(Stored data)
"""

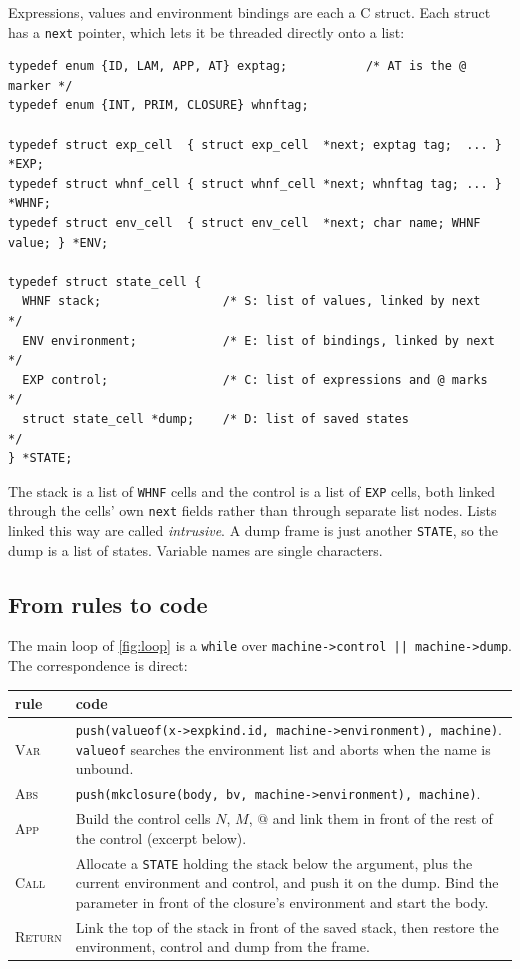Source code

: \documentclass[11pt,a4paper]{article}
\makeatletter
\newcommand{\ap}{\mathtt{@}}
\newcommand{\rul}[1]{\textsc{#1}}
\theoremstyle{definition}
\theoremstyle{plain}
\makeatother
\begin{document}
Expressions, values and environment bindings are each a C struct. Each struct
has a \texttt{next} pointer, which lets it be threaded directly onto a list:
\begin{lstlisting}
typedef enum {ID, LAM, APP, AT} exptag;           /* AT is the @ marker */
typedef enum {INT, PRIM, CLOSURE} whnftag;

typedef struct exp_cell  { struct exp_cell  *next; exptag tag;  ... } *EXP;
typedef struct whnf_cell { struct whnf_cell *next; whnftag tag; ... } *WHNF;
typedef struct env_cell  { struct env_cell  *next; char name; WHNF value; } *ENV;

typedef struct state_cell {
  WHNF stack;                 /* S: list of values, linked by next   */
  ENV environment;            /* E: list of bindings, linked by next */
  EXP control;                /* C: list of expressions and @ marks  */
  struct state_cell *dump;    /* D: list of saved states             */
} *STATE;
\end{lstlisting}
The stack is a list of \texttt{WHNF} cells and the control is a list of
\texttt{EXP} cells, both linked through the cells' own \texttt{next} fields
rather than through separate list nodes. Lists linked this way are called
\emph{intrusive}. A dump frame is just another \texttt{STATE}, so the dump is
a list of states. Variable names are single characters.

\subsection{From rules to code}

The main loop of \cref{fig:loop} is a \texttt{while} over
\texttt{machine->control || machine->dump}. The correspondence is direct:

\begin{center}
\small
\begin{tabularx}{\linewidth}{@{}l X@{}}
\toprule
rule & code\\
\midrule
\rul{Var} & \texttt{push(valueof(x->expkind.id, machine->environment), machine)}. \texttt{valueof} searches the environment list and aborts when the name is unbound.\\
\rul{Abs} & \texttt{push(mkclosure(body, bv, machine->environment), machine)}.\\
\rul{App} & Build the control cells $N$, $M$, $\ap$ and link them in front of the rest of the control (excerpt below).\\
\rul{Call} & Allocate a \texttt{STATE} holding the stack below the argument, plus the current environment and control, and push it on the dump. Bind the parameter in front of the closure's environment and start the body.\\
\rul{Return} & Link the top of the stack in front of the saved stack, then restore the environment, control and dump from the frame.\\
\bottomrule
\end{tabularx}
\end{center}
\end{document}
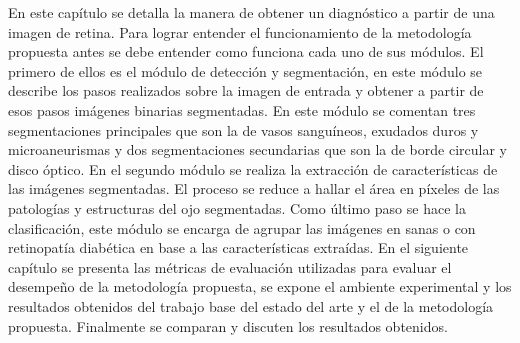 En este capítulo se detalla la manera de obtener un diagnóstico a partir de una imagen de retina. Para lograr entender el funcionamiento de la metodología propuesta antes se debe entender como funciona cada uno de sus módulos. El primero de ellos es el módulo de detección y segmentación, en este módulo se describe los pasos realizados sobre la imagen de entrada y obtener a partir de esos pasos imágenes binarias segmentadas. En este módulo se comentan tres segmentaciones principales que son la de vasos sanguíneos, exudados duros y microaneurismas y dos segmentaciones secundarias que son  la de borde circular y disco óptico.
 En el segundo módulo se realiza la extracción de características de las imágenes segmentadas. El proceso se reduce a hallar el área en píxeles de las patologías y estructuras del ojo segmentadas.
 Como último paso se hace la clasificación, este módulo se encarga de agrupar las imágenes en sanas o con retinopatía diabética en base a las características extraídas. 
En el siguiente capítulo se presenta las métricas de evaluación utilizadas para evaluar el desempeño de la metodología propuesta, se expone el ambiente experimental y los resultados obtenidos del trabajo base del estado del arte y el de la metodología propuesta. Finalmente se comparan y discuten los resultados obtenidos.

"""

What you will do: Each line above is to be duplicated exactly, and the pictures are to be omitted.

Written answer:
Source code

: \documentclass[11pt,a4paper]{article}
\makeatletter
\newcommand{\ap}{\mathtt{@}}
\newcommand{\rul}[1]{\textsc{#1}}
\theoremstyle{definition}
\theoremstyle{plain}
\makeatother
\begin{document}
Expressions, values and environment bindings are each a C struct. Each struct
has a \texttt{next} pointer, which lets it be threaded directly onto a list:
\begin{lstlisting}
typedef enum {ID, LAM, APP, AT} exptag;           /* AT is the @ marker */
typedef enum {INT, PRIM, CLOSURE} whnftag;

typedef struct exp_cell  { struct exp_cell  *next; exptag tag;  ... } *EXP;
typedef struct whnf_cell { struct whnf_cell *next; whnftag tag; ... } *WHNF;
typedef struct env_cell  { struct env_cell  *next; char name; WHNF value; } *ENV;

typedef struct state_cell {
  WHNF stack;                 /* S: list of values, linked by next   */
  ENV environment;            /* E: list of bindings, linked by next */
  EXP control;                /* C: list of expressions and @ marks  */
  struct state_cell *dump;    /* D: list of saved states             */
} *STATE;
\end{lstlisting}
The stack is a list of \texttt{WHNF} cells and the control is a list of
\texttt{EXP} cells, both linked through the cells' own \texttt{next} fields
rather than through separate list nodes. Lists linked this way are called
\emph{intrusive}. A dump frame is just another \texttt{STATE}, so the dump is
a list of states. Variable names are single characters.

\subsection{From rules to code}

The main loop of \cref{fig:loop} is a \texttt{while} over
\texttt{machine->control || machine->dump}. The correspondence is direct:

\begin{center}
\small
\begin{tabularx}{\linewidth}{@{}l X@{}}
\toprule
rule & code\\
\midrule
\rul{Var} & \texttt{push(valueof(x->expkind.id, machine->environment), machine)}. \texttt{valueof} searches the environment list and aborts when the name is unbound.\\
\rul{Abs} & \texttt{push(mkclosure(body, bv, machine->environment), machine)}.\\
\rul{App} & Build the control cells $N$, $M$, $\ap$ and link them in front of the rest of the control (excerpt below).\\
\rul{Call} & Allocate a \texttt{STATE} holding the stack below the argument, plus the current environment and control, and push it on the dump. Bind the parameter in front of the closure's environment and start the body.\\
\rul{Return} & Link the top of the stack in front of the saved stack, then restore the environment, control and dump from the frame.\\
\bottomrule
\end{tabularx}
\end{center}
\end{document}
 En este capítulo se detalla la manera de obtener un diagnóstico a partir de una imagen de retina. Para lograr entender el funcionamiento de la metodología propuesta antes se debe entender como funciona cada uno de sus módulos. El primero de ellos es el módulo de detección y segmentación, en este módulo se describe los pasos realizados sobre la imagen de entrada y obtener a partir de esos pasos imágenes binarias segmentadas. En este módulo se comentan tres segmentaciones principales que son la de vasos sanguíneos, exudados duros y microaneurismas y dos segmentaciones secundarias que son  la de borde circular y disco óptico.
 En el segundo módulo se realiza la extracción de características de las imágenes segmentadas. El proceso se reduce a hallar el área en píxeles de las patologías y estructuras del ojo segmentadas.
 Como último paso se hace la clasificación, este módulo se encarga de agrupar las imágenes en sanas o con retinopatía diabética en base a las características extraídas. 
En el siguiente capítulo se presenta las métricas de evaluación utilizadas para evaluar el desempeño de la metodología propuesta, se expone el ambiente experimental y los resultados obtenidos del trabajo base del estado del arte y el de la metodología propuesta. Finalmente se comparan y discuten los resultados obtenidos.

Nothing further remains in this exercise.